Supplied data:
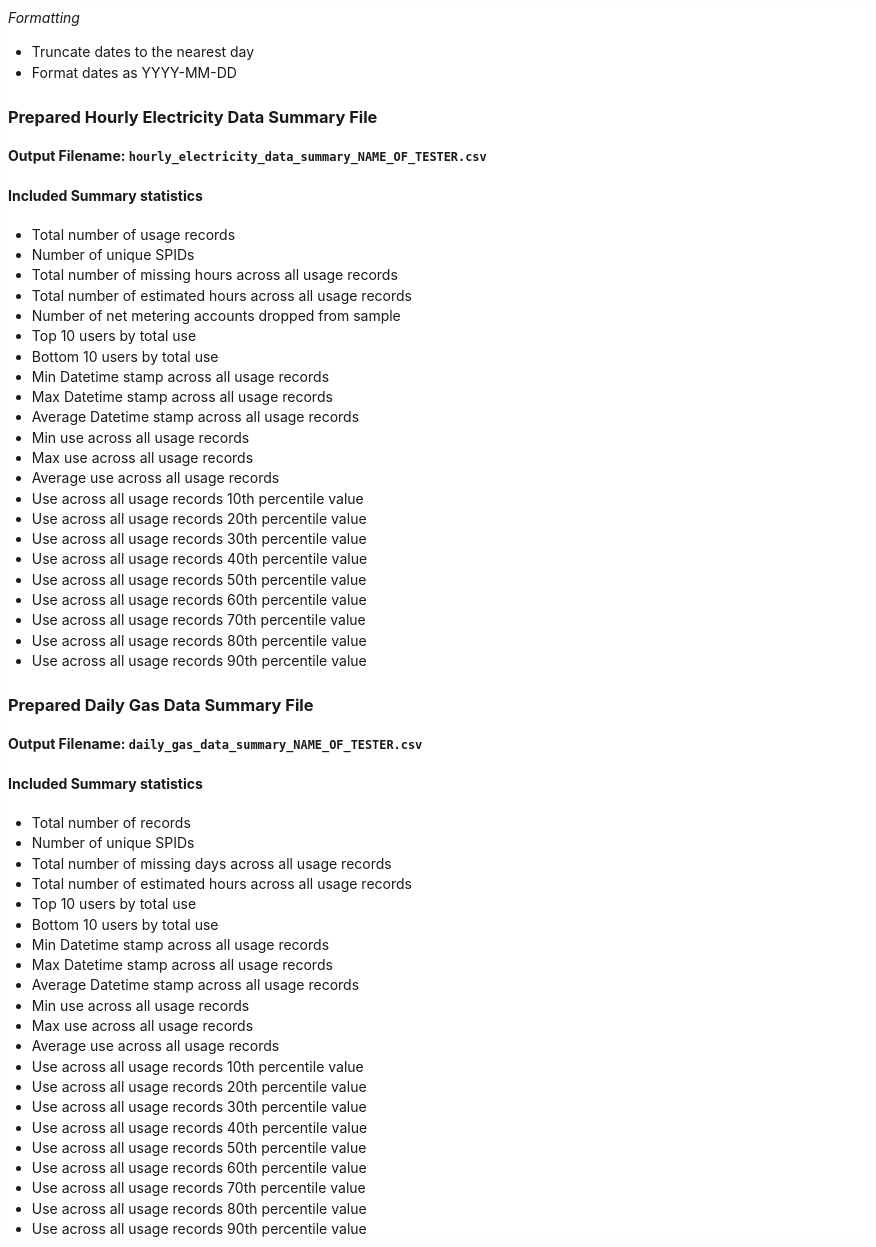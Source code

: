 _Formatting_

- Truncate dates to the nearest day
- Format dates as YYYY-MM-DD


### Prepared Hourly Electricity Data Summary File

**Output Filename: `hourly_electricity_data_summary_NAME_OF_TESTER.csv`**

#### Included Summary statistics

- Total number of usage records
- Number of unique SPIDs
- Total number of missing hours across all usage records
- Total number of estimated hours across all usage records
- Number of net metering accounts dropped from sample
- Top 10 users by total use
- Bottom 10 users by total use
- Min Datetime stamp across all usage records
- Max Datetime stamp across all usage records
- Average Datetime stamp across all usage records
- Min use across all usage records
- Max use across all usage records
- Average use across all usage records
- Use across all usage records 10th percentile value
- Use across all usage records 20th percentile value
- Use across all usage records 30th percentile value
- Use across all usage records 40th percentile value
- Use across all usage records 50th percentile value
- Use across all usage records 60th percentile value
- Use across all usage records 70th percentile value
- Use across all usage records 80th percentile value
- Use across all usage records 90th percentile value

### Prepared Daily Gas Data Summary File

**Output Filename: `daily_gas_data_summary_NAME_OF_TESTER.csv`**

#### Included Summary statistics

- Total number of records
- Number of unique SPIDs
- Total number of missing days across all usage records
- Total number of estimated hours across all usage records
- Top 10 users by total use
- Bottom 10 users by total use
- Min Datetime stamp across all usage records
- Max Datetime stamp across all usage records
- Average Datetime stamp across all usage records
- Min use across all usage records
- Max use across all usage records
- Average use across all usage records
- Use across all usage records 10th percentile value
- Use across all usage records 20th percentile value
- Use across all usage records 30th percentile value
- Use across all usage records 40th percentile value
- Use across all usage records 50th percentile value
- Use across all usage records 60th percentile value
- Use across all usage records 70th percentile value
- Use across all usage records 80th percentile value
- Use across all usage records 90th percentile value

What the task requires: The answer must restate every entry word for word, with the pictures left out.

Solved exercise:
Source code

: _Formatting_

- Truncate dates to the nearest day
- Format dates as YYYY-MM-DD


### Prepared Hourly Electricity Data Summary File

**Output Filename: `hourly_electricity_data_summary_NAME_OF_TESTER.csv`**

#### Included Summary statistics

- Total number of usage records
- Number of unique SPIDs
- Total number of missing hours across all usage records
- Total number of estimated hours across all usage records
- Number of net metering accounts dropped from sample
- Top 10 users by total use
- Bottom 10 users by total use
- Min Datetime stamp across all usage records
- Max Datetime stamp across all usage records
- Average Datetime stamp across all usage records
- Min use across all usage records
- Max use across all usage records
- Average use across all usage records
- Use across all usage records 10th percentile value
- Use across all usage records 20th percentile value
- Use across all usage records 30th percentile value
- Use across all usage records 40th percentile value
- Use across all usage records 50th percentile value
- Use across all usage records 60th percentile value
- Use across all usage records 70th percentile value
- Use across all usage records 80th percentile value
- Use across all usage records 90th percentile value

### Prepared Daily Gas Data Summary File

**Output Filename: `daily_gas_data_summary_NAME_OF_TESTER.csv`**

#### Included Summary statistics

- Total number of records
- Number of unique SPIDs
- Total number of missing days across all usage records
- Total number of estimated hours across all usage records
- Top 10 users by total use
- Bottom 10 users by total use
- Min Datetime stamp across all usage records
- Max Datetime stamp across all usage records
- Average Datetime stamp across all usage records
- Min use across all usage records
- Max use across all usage records
- Average use across all usage records
- Use across all usage records 10th percentile value
- Use across all usage records 20th percentile value
- Use across all usage records 30th percentile value
- Use across all usage records 40th percentile value
- Use across all usage records 50th percentile value
- Use across all usage records 60th percentile value
- Use across all usage records 70th percentile value
- Use across all usage records 80th percentile value
- Use across all usage records 90th percentile value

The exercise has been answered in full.